J’ôte mes vêtements, je me dévoile métaphoriquement, soit. Je me révèle telle que je suis sous les oripeaux légués par la société, et ainsi de suite. Mais ce n’est pas vrai. Ces vêtements font autant partie de moi que ma peau. Ils disent d’où je viens. Je les ai achetés dans des magasins spécifiques, choisis sous certaines influences, et aussi en fonction du lieu où j’habite. Je les ai payés avec un argent accumulé grâce à différentes activités dont j’aime à penser qu’elles me définissent.
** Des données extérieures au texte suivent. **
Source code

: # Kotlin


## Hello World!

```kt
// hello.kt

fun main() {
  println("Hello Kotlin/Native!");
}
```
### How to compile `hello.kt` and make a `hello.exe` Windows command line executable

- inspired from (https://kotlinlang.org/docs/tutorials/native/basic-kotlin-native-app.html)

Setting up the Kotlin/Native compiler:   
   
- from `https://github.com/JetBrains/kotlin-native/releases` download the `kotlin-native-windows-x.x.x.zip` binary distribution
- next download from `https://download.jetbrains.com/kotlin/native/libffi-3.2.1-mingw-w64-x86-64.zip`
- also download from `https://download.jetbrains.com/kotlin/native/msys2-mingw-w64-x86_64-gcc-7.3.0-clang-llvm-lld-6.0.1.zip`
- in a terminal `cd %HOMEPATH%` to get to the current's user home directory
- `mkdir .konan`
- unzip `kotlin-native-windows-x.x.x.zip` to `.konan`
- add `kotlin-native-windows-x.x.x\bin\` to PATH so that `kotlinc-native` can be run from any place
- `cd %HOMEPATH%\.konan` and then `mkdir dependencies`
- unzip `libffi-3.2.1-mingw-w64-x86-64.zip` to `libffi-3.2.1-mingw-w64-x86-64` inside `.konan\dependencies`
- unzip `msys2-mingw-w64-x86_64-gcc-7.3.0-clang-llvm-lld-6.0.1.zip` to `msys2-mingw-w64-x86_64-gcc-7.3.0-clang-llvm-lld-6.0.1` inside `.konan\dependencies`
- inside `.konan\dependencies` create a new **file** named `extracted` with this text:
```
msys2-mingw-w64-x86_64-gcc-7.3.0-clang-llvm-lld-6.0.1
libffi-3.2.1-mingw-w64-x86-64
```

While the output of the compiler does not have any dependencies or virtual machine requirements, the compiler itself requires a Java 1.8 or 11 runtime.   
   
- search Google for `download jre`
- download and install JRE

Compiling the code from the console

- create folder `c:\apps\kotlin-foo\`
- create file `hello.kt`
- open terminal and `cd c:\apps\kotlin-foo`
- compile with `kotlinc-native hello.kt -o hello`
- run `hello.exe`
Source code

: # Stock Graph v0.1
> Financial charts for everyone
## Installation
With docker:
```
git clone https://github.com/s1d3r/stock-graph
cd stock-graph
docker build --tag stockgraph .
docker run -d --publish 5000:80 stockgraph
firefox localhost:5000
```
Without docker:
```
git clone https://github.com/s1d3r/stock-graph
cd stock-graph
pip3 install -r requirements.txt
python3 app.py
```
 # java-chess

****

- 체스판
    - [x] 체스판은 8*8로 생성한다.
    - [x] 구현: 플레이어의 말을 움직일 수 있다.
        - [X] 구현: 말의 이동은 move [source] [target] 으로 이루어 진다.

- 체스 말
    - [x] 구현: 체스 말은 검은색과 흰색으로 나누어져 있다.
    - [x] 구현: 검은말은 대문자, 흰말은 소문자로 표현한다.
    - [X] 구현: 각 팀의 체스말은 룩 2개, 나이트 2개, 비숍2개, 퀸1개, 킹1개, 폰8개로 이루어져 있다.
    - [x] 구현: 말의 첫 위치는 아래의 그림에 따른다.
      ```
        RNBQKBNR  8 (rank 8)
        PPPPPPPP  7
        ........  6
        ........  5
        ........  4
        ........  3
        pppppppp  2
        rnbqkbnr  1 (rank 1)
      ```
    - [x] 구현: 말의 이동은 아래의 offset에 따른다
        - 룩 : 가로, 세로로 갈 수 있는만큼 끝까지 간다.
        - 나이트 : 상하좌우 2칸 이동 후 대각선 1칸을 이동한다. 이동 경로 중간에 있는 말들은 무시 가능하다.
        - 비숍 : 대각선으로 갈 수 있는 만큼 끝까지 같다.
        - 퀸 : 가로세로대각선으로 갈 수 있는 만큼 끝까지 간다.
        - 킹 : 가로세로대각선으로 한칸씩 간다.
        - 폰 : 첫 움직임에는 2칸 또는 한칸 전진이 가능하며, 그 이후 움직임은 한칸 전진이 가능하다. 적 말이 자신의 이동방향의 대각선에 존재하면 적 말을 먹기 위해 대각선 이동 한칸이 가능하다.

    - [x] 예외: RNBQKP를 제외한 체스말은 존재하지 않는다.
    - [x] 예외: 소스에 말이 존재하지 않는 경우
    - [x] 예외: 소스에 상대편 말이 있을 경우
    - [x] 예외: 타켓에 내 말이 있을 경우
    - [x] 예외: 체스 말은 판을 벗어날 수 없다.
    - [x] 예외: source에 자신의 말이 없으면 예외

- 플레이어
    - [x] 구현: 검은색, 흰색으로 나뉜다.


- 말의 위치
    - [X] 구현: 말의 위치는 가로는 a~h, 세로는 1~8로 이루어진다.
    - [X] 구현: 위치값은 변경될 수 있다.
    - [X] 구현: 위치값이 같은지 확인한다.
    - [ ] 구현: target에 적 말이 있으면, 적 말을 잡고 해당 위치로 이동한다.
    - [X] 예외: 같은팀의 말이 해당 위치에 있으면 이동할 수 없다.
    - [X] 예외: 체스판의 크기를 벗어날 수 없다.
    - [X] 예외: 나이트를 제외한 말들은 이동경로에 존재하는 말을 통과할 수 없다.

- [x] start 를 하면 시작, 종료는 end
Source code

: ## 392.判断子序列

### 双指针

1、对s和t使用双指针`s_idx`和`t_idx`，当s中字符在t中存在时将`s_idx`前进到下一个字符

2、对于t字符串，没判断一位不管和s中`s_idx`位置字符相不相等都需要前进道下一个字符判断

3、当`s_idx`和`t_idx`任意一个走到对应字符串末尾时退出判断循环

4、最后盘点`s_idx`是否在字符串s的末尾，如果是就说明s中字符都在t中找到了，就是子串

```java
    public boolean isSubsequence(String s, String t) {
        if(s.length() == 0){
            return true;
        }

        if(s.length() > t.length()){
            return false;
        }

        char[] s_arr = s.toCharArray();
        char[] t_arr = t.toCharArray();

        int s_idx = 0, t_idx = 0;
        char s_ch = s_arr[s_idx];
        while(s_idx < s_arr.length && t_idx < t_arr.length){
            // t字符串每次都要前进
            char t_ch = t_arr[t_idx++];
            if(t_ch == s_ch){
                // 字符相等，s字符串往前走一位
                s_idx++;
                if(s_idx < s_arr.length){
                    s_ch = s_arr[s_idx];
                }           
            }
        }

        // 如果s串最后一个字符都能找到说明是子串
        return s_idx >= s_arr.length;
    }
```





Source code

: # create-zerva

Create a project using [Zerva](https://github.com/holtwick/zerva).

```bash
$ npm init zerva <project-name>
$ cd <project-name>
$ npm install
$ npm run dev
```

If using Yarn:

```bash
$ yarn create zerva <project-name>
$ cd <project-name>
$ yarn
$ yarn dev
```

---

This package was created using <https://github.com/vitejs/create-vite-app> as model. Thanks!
Les choix de la coupe, de la couleur ne sont pas aléatoires, ils reflètent mes goûts – éventuellement, préciseront certains, telle recherche de discrétion ou au contraire d’exubérance, qui diront quelque chose de ma personnalité, en même temps qu’ils seront influencés par les canons de beauté en vigueur dans ma culture et ma classe sociale, auxquels j’aurai plus ou moins essayé de me conformer ou de m’opposer. Je me demande parfois comment je serais sans toutes ces pelures du monde sur mon corps, par exemple, prenons le cas le plus classique, sur une île déserte. Il paraît qu’alors je serais vraiment moi-même, que je laverais les quelques vêtements que je me serais fabriqués à la main et que je chasserais ma propre nourriture. Encore une pensée de colon. Cela fait partie de moi, d’être le produit d’une société, et plus spécifiquement d’un milieu, où le linge est lavé à la machine – et où l’on ne sait pas comment cette machine fonctionne ni comment faire son travail à sa place. La machine à laver (on dit aussi lave-linge, pour réduire cette présence à sa fonction et ne pas trop s’en encombrer) est un objet qui fait partie de mon environnement familier, de mes souvenirs d’enfance, et qui rythme aussi ma vie aujourd’hui. Et parce qu’elle appartient à l’identité de milliers d’autres personnes, je suis liée à elles, je partage une partie de mon identité avec elles, et je trouve ça plutôt important.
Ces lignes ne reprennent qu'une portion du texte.